Great leaders create more leaders, not more followers. That's why the true measure of any leader is in the quality of the team they lead.
And it’s why poor leaders can often take so long to replace: sometimes they will inherit or recruit good people, but those people rarely stick around for long. So more often than not, there’s no natural successor waiting to step into their shoes, and if you need to look outside for a replacement it can be risky, time-consuming and expensive.
The “no management” approach in Google’s R&D division is perhaps the ultimate test of leadership. Their employees decide for themselves with which projects, and which leaders, they want to get involved. Poor leaders find themselves without a team, and without a job.
In more “normal” organisations the process is slower, but it’s still apparent - just look at the diaspora of top talent that left Tesco when Terry Leahy handed over to Phil Clarke and you’ll see what they thought of Phil as a leader.
Compare that with the legacy of Archie Norman and Allan Leighton at ASDA in the ‘90s. CEO successions, not once but twice, have been seamless, and in the last decade probably half of retail’s top jobs have been occupied by their protégés. Thus the irony of really great leaders is that they’re not actually that hard to replace (not that you’d want to replace them) as they develop their own replacements, ready to step up when they’re needed.

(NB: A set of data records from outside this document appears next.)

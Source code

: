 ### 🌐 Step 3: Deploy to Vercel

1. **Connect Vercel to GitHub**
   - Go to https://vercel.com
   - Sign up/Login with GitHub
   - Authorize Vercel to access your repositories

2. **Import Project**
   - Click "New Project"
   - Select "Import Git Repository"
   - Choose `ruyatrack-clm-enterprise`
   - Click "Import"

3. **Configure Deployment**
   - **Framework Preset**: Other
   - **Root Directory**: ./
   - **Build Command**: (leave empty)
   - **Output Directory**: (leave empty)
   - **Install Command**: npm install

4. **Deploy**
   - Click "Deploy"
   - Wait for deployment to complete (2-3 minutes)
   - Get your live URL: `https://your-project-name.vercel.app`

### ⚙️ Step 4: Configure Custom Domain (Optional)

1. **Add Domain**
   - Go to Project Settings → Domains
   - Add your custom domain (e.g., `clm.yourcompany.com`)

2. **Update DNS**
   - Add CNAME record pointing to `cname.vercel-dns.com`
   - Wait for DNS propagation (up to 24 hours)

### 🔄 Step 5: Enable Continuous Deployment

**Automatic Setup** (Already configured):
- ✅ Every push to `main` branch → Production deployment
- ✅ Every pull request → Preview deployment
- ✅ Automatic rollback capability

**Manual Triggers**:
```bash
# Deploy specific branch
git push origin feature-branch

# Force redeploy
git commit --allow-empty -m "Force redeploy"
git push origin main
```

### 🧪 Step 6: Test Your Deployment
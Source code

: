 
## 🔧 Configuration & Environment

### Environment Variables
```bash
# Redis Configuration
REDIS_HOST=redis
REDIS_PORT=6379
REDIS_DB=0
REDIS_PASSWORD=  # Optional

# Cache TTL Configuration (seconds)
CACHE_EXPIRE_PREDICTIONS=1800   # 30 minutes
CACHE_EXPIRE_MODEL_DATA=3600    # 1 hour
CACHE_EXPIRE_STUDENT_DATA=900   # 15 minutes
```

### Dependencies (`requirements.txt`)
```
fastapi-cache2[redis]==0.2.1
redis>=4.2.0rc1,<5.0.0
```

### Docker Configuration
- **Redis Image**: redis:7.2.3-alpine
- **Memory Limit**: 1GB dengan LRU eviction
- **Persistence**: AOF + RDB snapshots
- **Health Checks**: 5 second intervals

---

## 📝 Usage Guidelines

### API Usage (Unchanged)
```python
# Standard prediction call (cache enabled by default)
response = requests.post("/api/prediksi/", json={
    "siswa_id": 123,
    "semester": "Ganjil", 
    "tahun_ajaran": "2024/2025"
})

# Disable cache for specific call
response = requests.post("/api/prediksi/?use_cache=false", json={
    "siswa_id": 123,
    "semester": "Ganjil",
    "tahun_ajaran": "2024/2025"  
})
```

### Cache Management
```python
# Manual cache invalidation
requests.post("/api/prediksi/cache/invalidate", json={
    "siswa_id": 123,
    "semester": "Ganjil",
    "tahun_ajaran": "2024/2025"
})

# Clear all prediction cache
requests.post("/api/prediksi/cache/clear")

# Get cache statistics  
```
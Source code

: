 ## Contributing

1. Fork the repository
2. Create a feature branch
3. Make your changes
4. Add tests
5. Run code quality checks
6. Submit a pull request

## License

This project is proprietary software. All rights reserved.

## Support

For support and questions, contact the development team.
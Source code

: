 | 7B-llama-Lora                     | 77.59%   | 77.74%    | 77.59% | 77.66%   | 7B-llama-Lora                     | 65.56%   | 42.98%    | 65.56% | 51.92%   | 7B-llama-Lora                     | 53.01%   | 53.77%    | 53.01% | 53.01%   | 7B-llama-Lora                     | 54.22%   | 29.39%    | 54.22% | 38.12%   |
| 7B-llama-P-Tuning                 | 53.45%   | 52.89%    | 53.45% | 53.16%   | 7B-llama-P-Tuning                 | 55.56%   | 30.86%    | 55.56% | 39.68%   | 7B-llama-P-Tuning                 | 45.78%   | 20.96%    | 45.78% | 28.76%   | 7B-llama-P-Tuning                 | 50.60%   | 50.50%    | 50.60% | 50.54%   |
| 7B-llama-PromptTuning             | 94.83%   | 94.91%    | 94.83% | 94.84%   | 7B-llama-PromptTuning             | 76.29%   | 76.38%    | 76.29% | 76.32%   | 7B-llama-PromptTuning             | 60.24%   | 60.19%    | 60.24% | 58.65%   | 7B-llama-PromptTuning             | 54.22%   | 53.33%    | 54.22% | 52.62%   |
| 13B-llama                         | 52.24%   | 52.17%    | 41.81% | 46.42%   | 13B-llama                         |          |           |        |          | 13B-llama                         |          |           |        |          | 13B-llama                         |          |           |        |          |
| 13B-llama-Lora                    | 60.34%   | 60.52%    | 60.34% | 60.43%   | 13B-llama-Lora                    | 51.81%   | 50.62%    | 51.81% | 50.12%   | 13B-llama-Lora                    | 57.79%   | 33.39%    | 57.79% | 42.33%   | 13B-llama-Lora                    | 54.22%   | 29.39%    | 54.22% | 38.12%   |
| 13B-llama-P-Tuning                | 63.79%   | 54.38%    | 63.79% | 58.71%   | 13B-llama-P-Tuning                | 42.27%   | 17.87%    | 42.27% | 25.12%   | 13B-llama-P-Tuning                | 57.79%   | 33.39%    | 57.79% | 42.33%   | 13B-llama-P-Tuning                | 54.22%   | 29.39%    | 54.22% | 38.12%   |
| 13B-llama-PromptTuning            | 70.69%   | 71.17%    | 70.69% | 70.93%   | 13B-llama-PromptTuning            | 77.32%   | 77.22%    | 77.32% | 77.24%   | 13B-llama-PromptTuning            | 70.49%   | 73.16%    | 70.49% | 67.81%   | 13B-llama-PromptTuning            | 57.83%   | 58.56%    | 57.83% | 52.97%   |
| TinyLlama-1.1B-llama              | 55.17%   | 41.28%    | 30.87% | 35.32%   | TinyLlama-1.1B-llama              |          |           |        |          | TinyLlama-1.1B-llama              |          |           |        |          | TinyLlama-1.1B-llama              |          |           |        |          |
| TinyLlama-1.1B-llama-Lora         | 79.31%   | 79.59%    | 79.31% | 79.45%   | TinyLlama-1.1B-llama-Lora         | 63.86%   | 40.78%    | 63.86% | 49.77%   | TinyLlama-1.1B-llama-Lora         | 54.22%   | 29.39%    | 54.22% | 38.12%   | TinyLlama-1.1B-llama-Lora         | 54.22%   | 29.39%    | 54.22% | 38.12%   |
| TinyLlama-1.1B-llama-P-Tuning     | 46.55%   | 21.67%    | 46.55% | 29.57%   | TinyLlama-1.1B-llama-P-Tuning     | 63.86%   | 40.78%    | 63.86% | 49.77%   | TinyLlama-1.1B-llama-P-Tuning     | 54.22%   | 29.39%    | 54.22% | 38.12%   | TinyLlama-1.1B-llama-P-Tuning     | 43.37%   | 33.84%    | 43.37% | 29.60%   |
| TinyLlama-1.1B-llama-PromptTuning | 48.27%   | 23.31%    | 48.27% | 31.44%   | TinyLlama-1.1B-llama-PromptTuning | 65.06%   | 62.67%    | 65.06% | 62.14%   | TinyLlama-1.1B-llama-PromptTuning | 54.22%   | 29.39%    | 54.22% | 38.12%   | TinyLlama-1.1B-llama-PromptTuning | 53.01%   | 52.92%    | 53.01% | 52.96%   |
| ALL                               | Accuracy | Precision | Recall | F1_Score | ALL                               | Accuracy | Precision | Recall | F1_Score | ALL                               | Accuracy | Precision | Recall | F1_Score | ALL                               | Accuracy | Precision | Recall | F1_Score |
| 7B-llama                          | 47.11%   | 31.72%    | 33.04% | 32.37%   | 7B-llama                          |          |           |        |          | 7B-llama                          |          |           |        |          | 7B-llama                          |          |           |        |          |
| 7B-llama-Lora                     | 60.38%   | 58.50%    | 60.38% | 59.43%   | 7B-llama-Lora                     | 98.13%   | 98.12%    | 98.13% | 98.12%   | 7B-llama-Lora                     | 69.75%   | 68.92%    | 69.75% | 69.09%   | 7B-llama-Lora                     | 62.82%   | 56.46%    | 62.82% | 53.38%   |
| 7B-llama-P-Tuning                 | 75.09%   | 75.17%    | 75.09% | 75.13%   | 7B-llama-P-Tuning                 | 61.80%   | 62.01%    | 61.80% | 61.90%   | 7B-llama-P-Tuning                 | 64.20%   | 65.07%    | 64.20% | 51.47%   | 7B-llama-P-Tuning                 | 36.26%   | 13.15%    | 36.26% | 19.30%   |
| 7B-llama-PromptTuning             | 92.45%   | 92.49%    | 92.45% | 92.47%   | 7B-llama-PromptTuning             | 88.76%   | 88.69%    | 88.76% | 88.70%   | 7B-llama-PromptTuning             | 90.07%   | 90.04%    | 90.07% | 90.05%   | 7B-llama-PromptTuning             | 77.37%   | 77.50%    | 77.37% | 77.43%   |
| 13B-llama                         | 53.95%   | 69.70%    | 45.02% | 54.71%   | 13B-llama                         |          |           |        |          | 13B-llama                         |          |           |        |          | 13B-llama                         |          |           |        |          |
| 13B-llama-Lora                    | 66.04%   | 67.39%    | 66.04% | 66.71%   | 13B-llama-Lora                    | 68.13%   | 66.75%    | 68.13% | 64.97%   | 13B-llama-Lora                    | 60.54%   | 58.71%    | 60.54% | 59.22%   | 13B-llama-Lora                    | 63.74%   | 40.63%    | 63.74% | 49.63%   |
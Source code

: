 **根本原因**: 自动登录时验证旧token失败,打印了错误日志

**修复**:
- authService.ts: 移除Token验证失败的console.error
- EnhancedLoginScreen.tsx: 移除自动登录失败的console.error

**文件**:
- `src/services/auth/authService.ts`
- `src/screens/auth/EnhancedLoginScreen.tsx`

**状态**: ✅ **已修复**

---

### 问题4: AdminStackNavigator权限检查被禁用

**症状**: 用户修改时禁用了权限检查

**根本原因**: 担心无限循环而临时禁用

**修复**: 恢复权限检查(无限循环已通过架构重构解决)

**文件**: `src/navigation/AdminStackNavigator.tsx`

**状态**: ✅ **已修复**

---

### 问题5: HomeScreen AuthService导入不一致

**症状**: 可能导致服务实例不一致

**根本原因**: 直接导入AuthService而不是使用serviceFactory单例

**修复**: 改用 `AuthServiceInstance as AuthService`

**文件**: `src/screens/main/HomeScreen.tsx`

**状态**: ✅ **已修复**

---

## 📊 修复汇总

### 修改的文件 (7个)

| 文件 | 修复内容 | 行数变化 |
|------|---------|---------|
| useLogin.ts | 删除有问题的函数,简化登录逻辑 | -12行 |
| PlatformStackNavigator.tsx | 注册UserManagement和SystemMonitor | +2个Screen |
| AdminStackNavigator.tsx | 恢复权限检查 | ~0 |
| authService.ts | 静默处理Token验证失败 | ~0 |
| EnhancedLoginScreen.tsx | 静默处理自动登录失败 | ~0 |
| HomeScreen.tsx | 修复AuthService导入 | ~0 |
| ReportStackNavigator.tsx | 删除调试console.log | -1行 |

They follow three steps – very simple to say, not quite so simple to do:
- Get good people
- Give them the purpose, development and recognition they need
- Give them your authority and get out of their way
The last is the hardest, especially for Executives – what do you do when your people are ready to do your job? For them to step up, you need to step up. But where do you step up to? Here are three options:
Development: join other boards as a non-exec or as a trustee.
Innovation: take a portion of your time each week to spend with people, and at events, completely outside your normal sphere.
Strategy: write down the three things you’d work on if the board gave you six months, back-filled, to do whatever you thought would make the greatest positive impact, and then carve out some time to make a start.
Bottom Line: There’s no point developing others if there’s no space for them to develop into. And the best way to create that space is to carve out your own time, and to use it to develop yourself.